La parenthèse étant bouclée, je voudrais attirer
votre attention sur quelques points récurrents très regrettable
de cette série incluant Le justicier dans la ville 1 & 2, Le
justicier de New York, Le justicier braque les dealers... [intitulée
Dead Wish en v.o. / 5 épisodes] dont nous pouvons rajouter Le justicier
de minuit [Ten to Midnight] et Kinjite sujets tabous [Kinjite: Forbidden
Subjects]. En regardant de près, tous ces films véhiculent
une morale puritaine et raciste et ne manquent jamais de faire l'apologie
de la peine de mort, de la self-defense et du port d'armes comme des solutions
au banditisme qui souille les grandes cités urbaines des Etats-Unis.
Ces petites machines idéologiques dépourvues d'une quelconque
qualité proprement cinématographique (scénaristique
et esthétique) prônent l'usage de la force et dénonce
la faiblesse de la Justice pour mieux valoriser la loi du Talion (autrement
dit : faisons subir aux criminels de tous bords le même traitement
qu'ils infligent à leurs victimes - oeil pour oeil, dent pour dent).
Afin d'argumenter mes propos, il suffit de constater, par exemple, qu'avant
la 7ème minute de Kinjite (1989-Jack Lee Thompson), le lieutenant
Crowe (Charles Bronson) de la police des murs enquêtant sur
un réseau de prostitution de jeunes mineurs, entre de force dans
une chambre d'hôtels pour avoiner un pervers qui s'apprêtait
à sodomiser une adolescente ; le lieutenant tabasse ce premier
vilain du film avant d'empoigner un godemiché dont on devine l'usage
qu'il en sera fait bon usage pour punir le pervers. Très vite,
le ton est donné : méchants de tous poils, l'inspecteur
de L.A. n'est pas content et va nettoyer la ville. [ce type de scène,
d'une vulgarité navrante, est monnaie courante dans toute la série
des justiciers.] Entendons-nous bien! Il ne s'agit pas de prendre le parti
de la perversion et des méchants/victimes de la justice expresse
du justicier... le problème vient plutôt du fait que ces
films se permettent de traiter de sujets graves tout en déployant
une éthique des plus malsaines.
Dans le même ordre d'idée, à la fin du Justicier de
Minuit (1983 - Jack Lee Thompson), Leo Kessler (C. Bronson) abat d'une
balle dans la tête le psychopathe alors qu'il s'évertuait
à convaincre un Bronson résolu [ainsi que le (télé)spectacteur]

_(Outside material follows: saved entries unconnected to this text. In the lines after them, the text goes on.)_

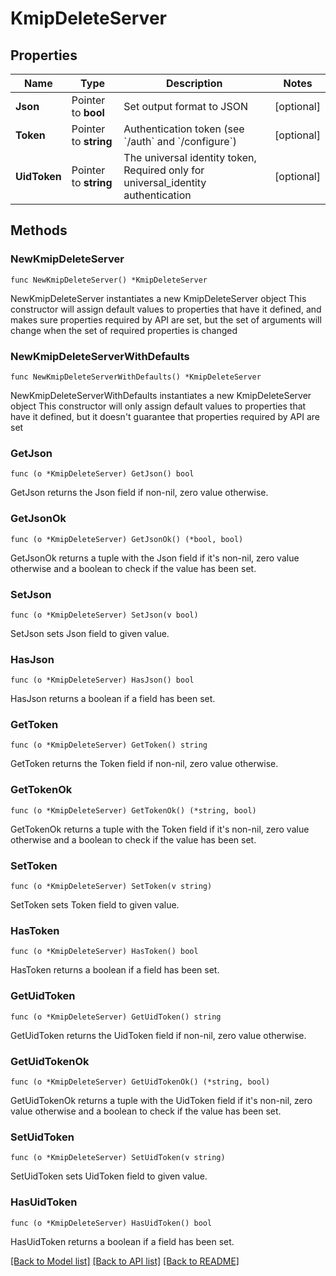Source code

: # KmipDeleteServer

## Properties

Name | Type | Description | Notes
------------ | ------------- | ------------- | -------------
**Json** | Pointer to **bool** | Set output format to JSON | [optional] 
**Token** | Pointer to **string** | Authentication token (see &#x60;/auth&#x60; and &#x60;/configure&#x60;) | [optional] 
**UidToken** | Pointer to **string** | The universal identity token, Required only for universal_identity authentication | [optional] 

## Methods

### NewKmipDeleteServer

`func NewKmipDeleteServer() *KmipDeleteServer`

NewKmipDeleteServer instantiates a new KmipDeleteServer object
This constructor will assign default values to properties that have it defined,
and makes sure properties required by API are set, but the set of arguments
will change when the set of required properties is changed

### NewKmipDeleteServerWithDefaults

`func NewKmipDeleteServerWithDefaults() *KmipDeleteServer`

NewKmipDeleteServerWithDefaults instantiates a new KmipDeleteServer object
This constructor will only assign default values to properties that have it defined,
but it doesn't guarantee that properties required by API are set

### GetJson

`func (o *KmipDeleteServer) GetJson() bool`

GetJson returns the Json field if non-nil, zero value otherwise.

### GetJsonOk

`func (o *KmipDeleteServer) GetJsonOk() (*bool, bool)`

GetJsonOk returns a tuple with the Json field if it's non-nil, zero value otherwise
and a boolean to check if the value has been set.

### SetJson

`func (o *KmipDeleteServer) SetJson(v bool)`

SetJson sets Json field to given value.

### HasJson

`func (o *KmipDeleteServer) HasJson() bool`

HasJson returns a boolean if a field has been set.

### GetToken

`func (o *KmipDeleteServer) GetToken() string`

GetToken returns the Token field if non-nil, zero value otherwise.

### GetTokenOk

`func (o *KmipDeleteServer) GetTokenOk() (*string, bool)`

GetTokenOk returns a tuple with the Token field if it's non-nil, zero value otherwise
and a boolean to check if the value has been set.

### SetToken

`func (o *KmipDeleteServer) SetToken(v string)`

SetToken sets Token field to given value.

### HasToken

`func (o *KmipDeleteServer) HasToken() bool`

HasToken returns a boolean if a field has been set.

### GetUidToken

`func (o *KmipDeleteServer) GetUidToken() string`

GetUidToken returns the UidToken field if non-nil, zero value otherwise.

### GetUidTokenOk

`func (o *KmipDeleteServer) GetUidTokenOk() (*string, bool)`

GetUidTokenOk returns a tuple with the UidToken field if it's non-nil, zero value otherwise
and a boolean to check if the value has been set.

### SetUidToken

`func (o *KmipDeleteServer) SetUidToken(v string)`

SetUidToken sets UidToken field to given value.

### HasUidToken

`func (o *KmipDeleteServer) HasUidToken() bool`

HasUidToken returns a boolean if a field has been set.


[[Back to Model list]](../README.md#documentation-for-models) [[Back to API list]](../README.md#documentation-for-api-endpoints) [[Back to README]](../README.md)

qu'il était psychologiquement incurable et que, de toute façon,
il sortirait vite de prison pour commettre de nouveaux meurtres. Heureusement,il
a été abattu dans les secondes qui ont suivi son discours.
C'est vrai qu'avec une pareille logique, le film ne peut que créditer
des actes de justice pareils. Aussi, il est à noter que, bizaremment,
les méchants que traquent le justicier sont tous plus ou moins
basanés ou bridés (seuls quelques hispanos-américains
sont parfois épargnés de ce racisme primaire et généralisé).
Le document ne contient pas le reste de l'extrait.